Directed by: Gavin O’Connor
Premise: A former high school basketball star turned alcoholic (Ben Affleck) is recruited to coach his ala mater’s team. As the student athletes improve, the coach faces his demons and starts to get his life in order.
What Works: The Way Back is both a sports film and an addiction narrative. These two elements fit together pretty well and The Way Back satisfies on both fronts. Ben Affleck plays the alcoholic coach and this is one of Affleck’s best performances. His character has a drinking problem but he is mostly functional in daily life and Affleck captures that tension with a lot of credibility. Movies oftentimes glamorize substance abuse and make drunkenness laughable. The Way Back does not do that and this man’s self-harm is contextualized. Affleck’s character has suffered a number of personal tragedies and the actor is quite good at conveying that especially in scenes shared with his estranged spouse (Janina Gavankar). We can see the history of pain in the unspoken moments between the couple. The surprise of The Way Back is Al Madrigal as the assistant basketball coach. Madrigal is best known as a cast member of The Daily Show but he demonstrates a talent for drama and he is convincing as the assistant coach who is caught between the team and Affleck’s character. The Way Back is also a sports film and the basketball scenes capture the physicality of the sport as well as the pressure put on the athletes by the crowd. The montage sequences are effective, incorporating expository information efficiently and tracking the team’s progress. The filmmakers of The Way Back know their genre and the movie delivers what viewers look for in a sports film.

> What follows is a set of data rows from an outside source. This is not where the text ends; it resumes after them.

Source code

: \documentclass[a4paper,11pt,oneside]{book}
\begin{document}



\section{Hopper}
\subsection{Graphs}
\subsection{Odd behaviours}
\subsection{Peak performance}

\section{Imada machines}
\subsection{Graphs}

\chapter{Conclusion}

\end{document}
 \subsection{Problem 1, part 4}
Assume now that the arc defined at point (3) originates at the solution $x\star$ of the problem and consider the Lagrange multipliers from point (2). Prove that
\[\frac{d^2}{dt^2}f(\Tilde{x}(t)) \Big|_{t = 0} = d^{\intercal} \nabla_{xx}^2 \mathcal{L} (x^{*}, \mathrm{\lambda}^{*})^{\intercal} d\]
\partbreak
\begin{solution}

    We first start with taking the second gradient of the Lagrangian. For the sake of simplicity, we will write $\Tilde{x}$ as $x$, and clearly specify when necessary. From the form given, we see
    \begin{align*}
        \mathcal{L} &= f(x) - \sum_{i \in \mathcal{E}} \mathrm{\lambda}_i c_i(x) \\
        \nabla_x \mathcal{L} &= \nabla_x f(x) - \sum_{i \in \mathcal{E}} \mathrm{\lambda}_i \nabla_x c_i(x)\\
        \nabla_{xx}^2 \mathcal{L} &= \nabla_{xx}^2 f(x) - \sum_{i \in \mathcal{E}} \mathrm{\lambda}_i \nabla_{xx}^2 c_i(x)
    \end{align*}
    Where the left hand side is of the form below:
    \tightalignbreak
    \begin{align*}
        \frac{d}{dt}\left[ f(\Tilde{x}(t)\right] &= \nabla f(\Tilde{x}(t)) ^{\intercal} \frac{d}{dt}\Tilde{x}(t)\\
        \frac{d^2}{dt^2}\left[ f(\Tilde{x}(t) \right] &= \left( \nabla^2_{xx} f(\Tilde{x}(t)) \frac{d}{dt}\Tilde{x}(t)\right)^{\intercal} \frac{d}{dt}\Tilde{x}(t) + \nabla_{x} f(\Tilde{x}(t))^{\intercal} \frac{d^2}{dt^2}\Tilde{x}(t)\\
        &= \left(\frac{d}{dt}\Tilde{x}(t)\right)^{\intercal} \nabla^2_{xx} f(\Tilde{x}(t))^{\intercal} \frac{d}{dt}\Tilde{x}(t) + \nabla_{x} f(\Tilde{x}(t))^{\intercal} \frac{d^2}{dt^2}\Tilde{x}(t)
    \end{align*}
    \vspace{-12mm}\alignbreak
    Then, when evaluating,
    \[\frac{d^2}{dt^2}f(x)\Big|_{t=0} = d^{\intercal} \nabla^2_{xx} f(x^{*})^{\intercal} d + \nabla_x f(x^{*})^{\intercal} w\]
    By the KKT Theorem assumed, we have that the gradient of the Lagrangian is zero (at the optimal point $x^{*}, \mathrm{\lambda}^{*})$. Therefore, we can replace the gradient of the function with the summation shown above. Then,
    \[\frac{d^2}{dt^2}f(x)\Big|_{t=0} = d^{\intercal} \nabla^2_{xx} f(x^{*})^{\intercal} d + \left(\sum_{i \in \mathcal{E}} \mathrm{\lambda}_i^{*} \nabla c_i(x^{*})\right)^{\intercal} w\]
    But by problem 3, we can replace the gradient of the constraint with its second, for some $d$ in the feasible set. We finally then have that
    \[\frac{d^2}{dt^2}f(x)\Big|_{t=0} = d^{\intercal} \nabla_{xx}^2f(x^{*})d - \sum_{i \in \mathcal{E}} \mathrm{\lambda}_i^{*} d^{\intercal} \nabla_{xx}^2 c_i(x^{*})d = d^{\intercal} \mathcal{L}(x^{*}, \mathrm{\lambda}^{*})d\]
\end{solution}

What Doesn’t: The premise of The Way Back has an inherent credibility problem. Affleck’s character was a star basketball player in his teens but now, two decades later, he has no coaching experience and he is a well-known alcoholic. It’s hard to believe that a high school would hire someone like this to be their coach. The addiction half of the story, although well-acted by Affleck, is underwritten. We get the depth of his alcohol abuse and the traumas behind it but the actual recovery after hitting bottom is simplified and skips over the most difficult and potentially interesting parts of rehabilitation. There aren’t many surprises in The Way Back and it mostly works through the well-trod conventions of addiction and sports stories.
Bottom Line: The Way Back is a satisfying mix of the sports and addiction genres. The movie does not reinvent those genres but it does do them well and Ben Affleck’s performance elevates the movie.